#### Task directions
Copy only this range: the line with "## Show your support" through the final line of the material, inclusive at both ends.

#### Supplied data
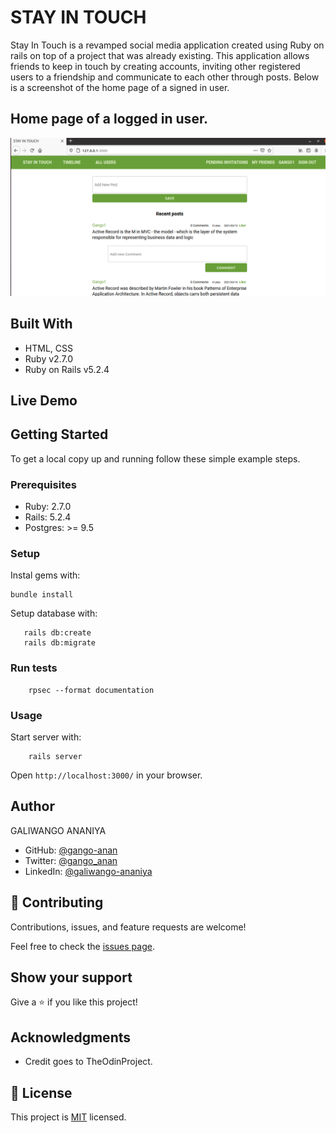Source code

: # STAY IN TOUCH

Stay In Touch is a revamped social media application created using Ruby on rails on top of a project that was already existing. This application allows friends to keep in touch by creating accounts, inviting other registered users to a friendship and communicate to each other through posts. Below is a screenshot of the home page of a signed in user.

## Home page of a logged in user.
![screenshot](./app/assets/images/screen_shot.png)

## Built With
- HTML, CSS
- Ruby v2.7.0
- Ruby on Rails v5.2.4

## Live Demo


## Getting Started

To get a local copy up and running follow these simple example steps.

### Prerequisites

- Ruby: 2.7.0
- Rails: 5.2.4
- Postgres: >= 9.5

### Setup

Instal gems with:

```
bundle install
```

Setup database with:

```
   rails db:create
   rails db:migrate
```

### Run tests

```
    rpsec --format documentation
```

### Usage

Start server with:

```
    rails server
```

Open `http://localhost:3000/` in your browser.


## Author

GALIWANGO ANANIYA

- GitHub: [@gango-anan](https://github.com/gango-anan) 
- Twitter: [@gango_anan](https://twitter.com/gango_anan) 
- LinkedIn: [@galiwango-ananiya](https://www.linkedin.com/in/galiwango-ananiya-0800821b4/) 

## 🤝 Contributing

Contributions, issues, and feature requests are welcome!

Feel free to check the [issues page](https://github.com/gango-anan/ror-social-scaffold/issues).

## Show your support

Give a ⭐️ if you like this project!

## Acknowledgments

- Credit goes to TheOdinProject.


## 📝 License

This project is [MIT](https://github.com/gango-anan/ror-social-scaffold/blob/development/LICENSE) licensed.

#### Solution for this task
## Show your support

Give a ⭐️ if you like this project!

## Acknowledgments

- Credit goes to TheOdinProject.


## 📝 License

This project is [MIT](https://github.com/gango-anan/ror-social-scaffold/blob/development/LICENSE) licensed.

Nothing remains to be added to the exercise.